** Opening Dataset records block **

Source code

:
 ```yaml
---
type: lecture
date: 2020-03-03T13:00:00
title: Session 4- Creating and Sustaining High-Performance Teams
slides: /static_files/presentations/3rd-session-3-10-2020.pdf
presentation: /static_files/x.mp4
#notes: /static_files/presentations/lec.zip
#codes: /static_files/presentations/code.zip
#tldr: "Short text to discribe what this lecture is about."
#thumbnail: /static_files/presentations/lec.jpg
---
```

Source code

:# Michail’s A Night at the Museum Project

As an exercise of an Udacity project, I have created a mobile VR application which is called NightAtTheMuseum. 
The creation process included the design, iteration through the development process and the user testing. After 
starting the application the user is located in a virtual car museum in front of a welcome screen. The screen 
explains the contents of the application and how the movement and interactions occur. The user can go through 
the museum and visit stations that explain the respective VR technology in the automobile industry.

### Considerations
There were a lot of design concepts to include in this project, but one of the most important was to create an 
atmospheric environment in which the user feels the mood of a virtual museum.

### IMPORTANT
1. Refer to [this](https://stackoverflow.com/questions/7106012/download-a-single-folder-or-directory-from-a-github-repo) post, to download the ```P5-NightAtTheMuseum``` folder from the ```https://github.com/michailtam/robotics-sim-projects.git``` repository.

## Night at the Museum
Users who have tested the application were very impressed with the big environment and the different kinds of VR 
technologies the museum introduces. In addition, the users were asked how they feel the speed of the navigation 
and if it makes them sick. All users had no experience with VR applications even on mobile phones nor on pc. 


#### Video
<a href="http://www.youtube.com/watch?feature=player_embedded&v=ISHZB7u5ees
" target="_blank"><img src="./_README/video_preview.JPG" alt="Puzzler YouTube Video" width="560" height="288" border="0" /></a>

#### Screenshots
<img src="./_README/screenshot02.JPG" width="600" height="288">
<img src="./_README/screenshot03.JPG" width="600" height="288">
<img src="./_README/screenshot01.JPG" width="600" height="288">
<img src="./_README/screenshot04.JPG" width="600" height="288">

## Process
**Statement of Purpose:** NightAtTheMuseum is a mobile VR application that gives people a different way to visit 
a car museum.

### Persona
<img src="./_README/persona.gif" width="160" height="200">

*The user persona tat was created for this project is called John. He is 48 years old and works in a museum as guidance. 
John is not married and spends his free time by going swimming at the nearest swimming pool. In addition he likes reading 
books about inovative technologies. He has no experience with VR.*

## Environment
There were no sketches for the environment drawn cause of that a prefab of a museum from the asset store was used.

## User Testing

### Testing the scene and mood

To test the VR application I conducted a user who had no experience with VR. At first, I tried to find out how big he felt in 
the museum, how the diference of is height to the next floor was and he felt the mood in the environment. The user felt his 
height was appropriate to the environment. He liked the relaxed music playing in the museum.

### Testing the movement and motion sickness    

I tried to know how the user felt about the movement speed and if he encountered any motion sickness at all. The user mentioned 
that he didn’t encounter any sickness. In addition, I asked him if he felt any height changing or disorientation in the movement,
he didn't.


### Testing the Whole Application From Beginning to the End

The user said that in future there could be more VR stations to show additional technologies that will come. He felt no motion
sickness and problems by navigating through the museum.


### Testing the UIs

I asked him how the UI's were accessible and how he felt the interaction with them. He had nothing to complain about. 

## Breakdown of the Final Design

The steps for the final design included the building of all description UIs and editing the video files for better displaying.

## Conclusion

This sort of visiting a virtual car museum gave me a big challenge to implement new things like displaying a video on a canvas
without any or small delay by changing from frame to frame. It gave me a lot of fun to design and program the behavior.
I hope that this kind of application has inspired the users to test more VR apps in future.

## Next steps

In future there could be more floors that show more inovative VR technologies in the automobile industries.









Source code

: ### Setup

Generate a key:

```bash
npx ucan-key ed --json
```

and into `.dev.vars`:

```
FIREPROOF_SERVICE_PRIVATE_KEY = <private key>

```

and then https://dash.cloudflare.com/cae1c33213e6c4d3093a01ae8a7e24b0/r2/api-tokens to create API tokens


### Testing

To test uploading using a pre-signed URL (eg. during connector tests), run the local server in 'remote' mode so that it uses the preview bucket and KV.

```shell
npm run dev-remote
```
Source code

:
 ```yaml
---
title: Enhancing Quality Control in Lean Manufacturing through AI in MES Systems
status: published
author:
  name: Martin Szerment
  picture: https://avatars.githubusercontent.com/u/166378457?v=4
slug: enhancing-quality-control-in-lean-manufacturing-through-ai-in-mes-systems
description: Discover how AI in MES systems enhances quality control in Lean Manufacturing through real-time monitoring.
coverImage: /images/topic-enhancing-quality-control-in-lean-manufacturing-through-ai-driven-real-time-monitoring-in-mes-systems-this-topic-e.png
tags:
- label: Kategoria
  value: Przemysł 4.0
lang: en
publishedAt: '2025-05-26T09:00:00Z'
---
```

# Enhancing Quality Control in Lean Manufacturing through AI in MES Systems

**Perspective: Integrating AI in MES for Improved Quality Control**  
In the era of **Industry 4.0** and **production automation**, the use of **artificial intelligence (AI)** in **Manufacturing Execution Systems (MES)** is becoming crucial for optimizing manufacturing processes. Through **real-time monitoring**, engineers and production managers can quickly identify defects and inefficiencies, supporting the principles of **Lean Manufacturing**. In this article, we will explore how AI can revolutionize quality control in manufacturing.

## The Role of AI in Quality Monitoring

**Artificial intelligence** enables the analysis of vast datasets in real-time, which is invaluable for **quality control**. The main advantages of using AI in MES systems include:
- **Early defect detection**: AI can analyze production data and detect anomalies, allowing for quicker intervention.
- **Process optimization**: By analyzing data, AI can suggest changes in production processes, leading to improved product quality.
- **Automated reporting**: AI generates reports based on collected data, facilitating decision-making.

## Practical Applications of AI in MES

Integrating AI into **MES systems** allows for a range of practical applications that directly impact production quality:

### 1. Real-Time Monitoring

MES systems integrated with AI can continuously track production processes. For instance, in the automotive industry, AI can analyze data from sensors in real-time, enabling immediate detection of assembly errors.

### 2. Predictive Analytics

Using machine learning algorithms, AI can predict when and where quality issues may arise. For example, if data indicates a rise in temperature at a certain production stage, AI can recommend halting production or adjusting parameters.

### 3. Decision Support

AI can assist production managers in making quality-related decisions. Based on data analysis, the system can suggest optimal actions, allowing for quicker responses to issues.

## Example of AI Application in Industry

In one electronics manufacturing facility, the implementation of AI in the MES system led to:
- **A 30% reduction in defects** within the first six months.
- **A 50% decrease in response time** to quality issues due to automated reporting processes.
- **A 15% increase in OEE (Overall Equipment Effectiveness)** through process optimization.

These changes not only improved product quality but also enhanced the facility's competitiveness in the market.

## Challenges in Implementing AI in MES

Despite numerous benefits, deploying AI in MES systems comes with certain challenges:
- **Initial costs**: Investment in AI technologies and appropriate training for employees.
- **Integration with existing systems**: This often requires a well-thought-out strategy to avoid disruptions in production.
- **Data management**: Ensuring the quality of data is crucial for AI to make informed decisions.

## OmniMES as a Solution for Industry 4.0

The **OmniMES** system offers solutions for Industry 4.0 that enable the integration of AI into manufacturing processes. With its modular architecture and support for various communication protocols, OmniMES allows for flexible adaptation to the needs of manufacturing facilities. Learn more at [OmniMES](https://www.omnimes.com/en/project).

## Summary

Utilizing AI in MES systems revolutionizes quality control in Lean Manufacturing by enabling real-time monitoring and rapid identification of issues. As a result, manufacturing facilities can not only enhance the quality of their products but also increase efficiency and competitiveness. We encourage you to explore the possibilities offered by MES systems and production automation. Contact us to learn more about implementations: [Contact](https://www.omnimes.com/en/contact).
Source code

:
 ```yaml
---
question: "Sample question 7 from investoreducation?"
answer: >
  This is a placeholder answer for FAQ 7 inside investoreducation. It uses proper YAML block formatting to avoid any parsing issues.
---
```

** Closing Dataset records block **

Once you reach the line that holds "The **OmniMES** system", print it and every line after it through the end of the records, word for word.

**Output for this task**
The **OmniMES** system offers solutions for Industry 4.0 that enable the integration of AI into manufacturing processes. With its modular architecture and support for various communication protocols, OmniMES allows for flexible adaptation to the needs of manufacturing facilities. Learn more at [OmniMES](https://www.omnimes.com/en/project).

## Summary

Utilizing AI in MES systems revolutionizes quality control in Lean Manufacturing by enabling real-time monitoring and rapid identification of issues. As a result, manufacturing facilities can not only enhance the quality of their products but also increase efficiency and competitiveness. We encourage you to explore the possibilities offered by MES systems and production automation. Contact us to learn more about implementations: [Contact](https://www.omnimes.com/en/contact).
Source code

:
 ```yaml
---
question: "Sample question 7 from investoreducation?"
answer: >
  This is a placeholder answer for FAQ 7 inside investoreducation. It uses proper YAML block formatting to avoid any parsing issues.
---
```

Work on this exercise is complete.